BRIEF: Omit all pictures, then repeat the listing exactly.

DATA SHOWN:
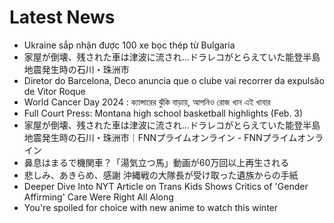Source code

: # Latest News
-  Ukraine sắp nhận được 100 xe bọc thép từ Bulgaria
-  家屋が倒壊、残された車は津波に流され…ドラレコがとらえていた能登半島地震発生時の石川・珠洲市
-  Diretor do Barcelona, Deco anuncia que o clube vai recorrer da expulsão de Vitor Roque
-  World Cancer Day 2024 : ক্যান্সারের ঝুঁকি বাড়ায়, আপনিও রোজ খান এই খাবার
-  Full Court Press: Montana high school basketball highlights (Feb. 3)
-  家屋が倒壊、残された車は津波に流され…ドラレコがとらえていた能登半島地震発生時の石川・珠洲市｜FNNプライムオンライン - FNNプライムオンライン
-  鼻息はまるで機関車？「湯気立つ馬」動画が60万回以上再生される
-  悲しみ、あきらめ、感謝 沖縄戦の大隊長が受け取った遺族からの手紙
-  Deeper Dive Into NYT Article on Trans Kids Shows Critics of 'Gender Affirming' Care Were Right All Along
-  You're spoiled for choice with new anime to watch this winter
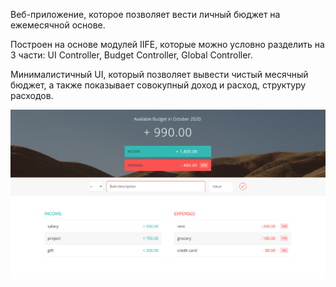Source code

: Веб-приложение, которое позволяет вести личный бюджет на ежемесячной основе. 

Построен на основе модулей IIFE, которые можно условно разделить на 3 части: UI Controller, Budget Controller, Global Controller.

Минималистичный UI, который позволяет вывести чистый месячный бюджет, а также показывает совокупный доход и расход, структуру расходов.


![alt text](Example.png "UI")


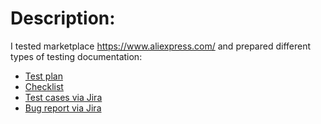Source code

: # Description:

I tested marketplace https://www.aliexpress.com/ and prepared different types of testing documentation:

<ul>
<li> <a href="https://docs.google.com/document/d/1z0yca2sG_tzvNUJW0wVEmTtTyjGBW72YDPvn41b407A/edit?usp=sharing">Test plan</li>
<li> <a href="">Checklist</li>
<li> <a href="">Test cases via Jira</li>
<li> <a href="">Bug report via Jira</li>
</ul>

EXERCISE RESULT:
Source code

: # Latest News
-  Ukraine sắp nhận được 100 xe bọc thép từ Bulgaria
-  家屋が倒壊、残された車は津波に流され…ドラレコがとらえていた能登半島地震発生時の石川・珠洲市
-  Diretor do Barcelona, Deco anuncia que o clube vai recorrer da expulsão de Vitor Roque
-  World Cancer Day 2024 : ক্যান্সারের ঝুঁকি বাড়ায়, আপনিও রোজ খান এই খাবার
-  Full Court Press: Montana high school basketball highlights (Feb. 3)
-  家屋が倒壊、残された車は津波に流され…ドラレコがとらえていた能登半島地震発生時の石川・珠洲市｜FNNプライムオンライン - FNNプライムオンライン
-  鼻息はまるで機関車？「湯気立つ馬」動画が60万回以上再生される
-  悲しみ、あきらめ、感謝 沖縄戦の大隊長が受け取った遺族からの手紙
-  Deeper Dive Into NYT Article on Trans Kids Shows Critics of 'Gender Affirming' Care Were Right All Along
-  You're spoiled for choice with new anime to watch this winter
Source code

: Веб-приложение, которое позволяет вести личный бюджет на ежемесячной основе. 

Построен на основе модулей IIFE, которые можно условно разделить на 3 части: UI Controller, Budget Controller, Global Controller.

Минималистичный UI, который позволяет вывести чистый месячный бюджет, а также показывает совокупный доход и расход, структуру расходов.


![alt text](Example.png "UI")


Source code

: # Description:

I tested marketplace https://www.aliexpress.com/ and prepared different types of testing documentation:

<ul>
<li> <a href="https://docs.google.com/document/d/1z0yca2sG_tzvNUJW0wVEmTtTyjGBW72YDPvn41b407A/edit?usp=sharing">Test plan</li>
<li> <a href="">Checklist</li>
<li> <a href="">Test cases via Jira</li>
<li> <a href="">Bug report via Jira</li>
</ul>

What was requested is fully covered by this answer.